Could you restate the whole listing below word for word, minus the pictures?
---- THE INPUT
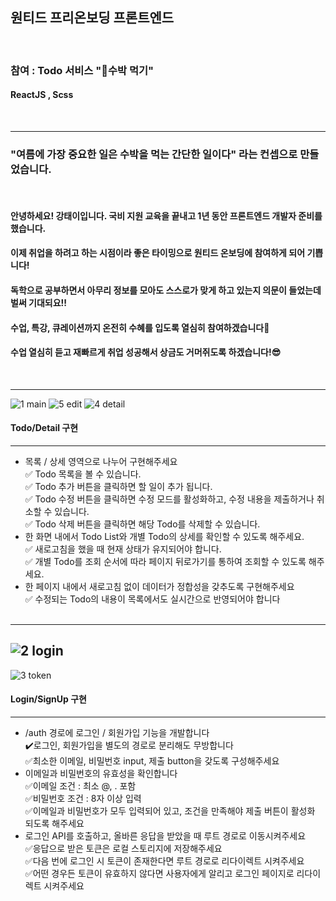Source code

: ## 원티드 프리온보딩 프론트엔드

<br />

### 참여 : Todo 서비스 "🍉수박 먹기"
#### ReactJS , Scss

<br />

***

### "여름에 가장 중요한 일은 수박을 먹는 간단한 일이다" 라는 컨셉으로 만들었습니다.
<br />

#### 안녕하세요! 강태이입니다. 국비 지원 교육을 끝내고 1년 동안 프론트엔드 개발자 준비를 했습니다.
#### 이제 취업을 하려고 하는 시점이라 좋은 타이밍으로 원티드 온보딩에 참여하게 되어 기쁩니다!
#### 독학으로 공부하면서 아무리 정보를 모아도 스스로가 맞게 하고 있는지 의문이 들었는데 벌써 기대되요!!
#### 수업, 특강, 큐레이션까지 온전히 수혜를 입도록 열심히 참여하겠습니다🤗
#### 수업 열심히 듣고 재빠르게 취업 성공해서 상금도 거머쥐도록 하겠습니다!😎

<br />

***

![1 main](https://user-images.githubusercontent.com/74426470/183235003-bb72bd89-5a00-409c-9264-4ec37fe28aed.png)
![5 edit](https://user-images.githubusercontent.com/74426470/183235493-0d970132-cd36-4ef3-962e-ecb89e65a273.png)
![4 detail](https://user-images.githubusercontent.com/74426470/183235388-bb9acde8-7ace-4064-ade8-706c015df797.png)
<br />

#### Todo/Detail 구현

***

 - 목록 / 상세 영역으로 나누어 구현해주세요<br />
   ✅ Todo 목록을 볼 수 있습니다.<br />
   ✅ Todo 추가 버튼을 클릭하면 할 일이 추가 됩니다.<br />
   ✅ Todo 수정 버튼을 클릭하면 수정 모드를 활성화하고, 수정 내용을 제출하거나 취소할 수 있습니다.<br />
   ✅ Todo 삭제 버튼을 클릭하면 해당 Todo를 삭제할 수 있습니다.<br />
 - 한 화면 내에서 Todo List와 개별 Todo의 상세를 확인할 수 있도록 해주세요.<br />
   ✅ 새로고침을 했을 때 현재 상태가 유지되어야 합니다.<br />
   ✅ 개별 Todo를 조회 순서에 따라 페이지 뒤로가기를 통하여 조회할 수 있도록 해주세요.<br />
 - 한 페이지 내에서 새로고침 없이 데이터가 정합성을 갖추도록 구현해주세요<br />
   ✅ 수정되는 Todo의 내용이 목록에서도 실시간으로 반영되어야 합니다<br /><br />
 
 ***
 
![2 login](https://user-images.githubusercontent.com/74426470/183235006-c29d702c-f359-4c48-a0b9-1e900143c831.png)
- 
![3 token](https://user-images.githubusercontent.com/74426470/183235005-256f80f7-14ff-4f32-8fcb-c33090de78d9.png)

#### Login/SignUp 구현

***

- /auth 경로에 로그인 / 회원가입 기능을 개발합니다<br />
  ✔️로그인, 회원가입을 별도의 경로로 분리해도 무방합니다<br />
  ✅최소한 이메일, 비밀번호 input, 제출 button을 갖도록 구성해주세요<br />
- 이메일과 비밀번호의 유효성을 확인합니다<br />
  ✅이메일 조건 : 최소 @, . 포함<br />
  ✅비밀번호 조건 : 8자 이상 입력<br />
  ✅이메일과 비밀번호가 모두 입력되어 있고, 조건을 만족해야 제출 버튼이 활성화 되도록 해주세요<br />
- 로그인 API를 호출하고, 올바른 응답을 받았을 때 루트 경로로 이동시켜주세요<br />
  ✅응답으로 받은 토큰은 로컬 스토리지에 저장해주세요<br />
  ✅다음 번에 로그인 시 토큰이 존재한다면 루트 경로로 리다이렉트 시켜주세요<br />
  ✅어떤 경우든 토큰이 유효하지 않다면 사용자에게 알리고 로그인 페이지로 리다이렉트 시켜주세요<br />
--------
SOLUTION FOR THIS PROBLEM
Source code

: ## 원티드 프리온보딩 프론트엔드

<br />

### 참여 : Todo 서비스 "🍉수박 먹기"
#### ReactJS , Scss

<br />

***

### "여름에 가장 중요한 일은 수박을 먹는 간단한 일이다" 라는 컨셉으로 만들었습니다.
<br />

#### 안녕하세요! 강태이입니다. 국비 지원 교육을 끝내고 1년 동안 프론트엔드 개발자 준비를 했습니다.
#### 이제 취업을 하려고 하는 시점이라 좋은 타이밍으로 원티드 온보딩에 참여하게 되어 기쁩니다!
#### 독학으로 공부하면서 아무리 정보를 모아도 스스로가 맞게 하고 있는지 의문이 들었는데 벌써 기대되요!!
#### 수업, 특강, 큐레이션까지 온전히 수혜를 입도록 열심히 참여하겠습니다🤗
#### 수업 열심히 듣고 재빠르게 취업 성공해서 상금도 거머쥐도록 하겠습니다!😎

<br />

***

![1 main](https://user-images.githubusercontent.com/74426470/183235003-bb72bd89-5a00-409c-9264-4ec37fe28aed.png)
![5 edit](https://user-images.githubusercontent.com/74426470/183235493-0d970132-cd36-4ef3-962e-ecb89e65a273.png)
![4 detail](https://user-images.githubusercontent.com/74426470/183235388-bb9acde8-7ace-4064-ade8-706c015df797.png)
<br />

#### Todo/Detail 구현

***

 - 목록 / 상세 영역으로 나누어 구현해주세요<br />
   ✅ Todo 목록을 볼 수 있습니다.<br />
   ✅ Todo 추가 버튼을 클릭하면 할 일이 추가 됩니다.<br />
   ✅ Todo 수정 버튼을 클릭하면 수정 모드를 활성화하고, 수정 내용을 제출하거나 취소할 수 있습니다.<br />
   ✅ Todo 삭제 버튼을 클릭하면 해당 Todo를 삭제할 수 있습니다.<br />
 - 한 화면 내에서 Todo List와 개별 Todo의 상세를 확인할 수 있도록 해주세요.<br />
   ✅ 새로고침을 했을 때 현재 상태가 유지되어야 합니다.<br />
   ✅ 개별 Todo를 조회 순서에 따라 페이지 뒤로가기를 통하여 조회할 수 있도록 해주세요.<br />
 - 한 페이지 내에서 새로고침 없이 데이터가 정합성을 갖추도록 구현해주세요<br />
   ✅ 수정되는 Todo의 내용이 목록에서도 실시간으로 반영되어야 합니다<br /><br />
 
 ***
 
![2 login](https://user-images.githubusercontent.com/74426470/183235006-c29d702c-f359-4c48-a0b9-1e900143c831.png)
- 
![3 token](https://user-images.githubusercontent.com/74426470/183235005-256f80f7-14ff-4f32-8fcb-c33090de78d9.png)

#### Login/SignUp 구현

***

- /auth 경로에 로그인 / 회원가입 기능을 개발합니다<br />
  ✔️로그인, 회원가입을 별도의 경로로 분리해도 무방합니다<br />
  ✅최소한 이메일, 비밀번호 input, 제출 button을 갖도록 구성해주세요<br />
- 이메일과 비밀번호의 유효성을 확인합니다<br />
  ✅이메일 조건 : 최소 @, . 포함<br />
  ✅비밀번호 조건 : 8자 이상 입력<br />
  ✅이메일과 비밀번호가 모두 입력되어 있고, 조건을 만족해야 제출 버튼이 활성화 되도록 해주세요<br />
- 로그인 API를 호출하고, 올바른 응답을 받았을 때 루트 경로로 이동시켜주세요<br />
  ✅응답으로 받은 토큰은 로컬 스토리지에 저장해주세요<br />
  ✅다음 번에 로그인 시 토큰이 존재한다면 루트 경로로 리다이렉트 시켜주세요<br />
  ✅어떤 경우든 토큰이 유효하지 않다면 사용자에게 알리고 로그인 페이지로 리다이렉트 시켜주세요<br />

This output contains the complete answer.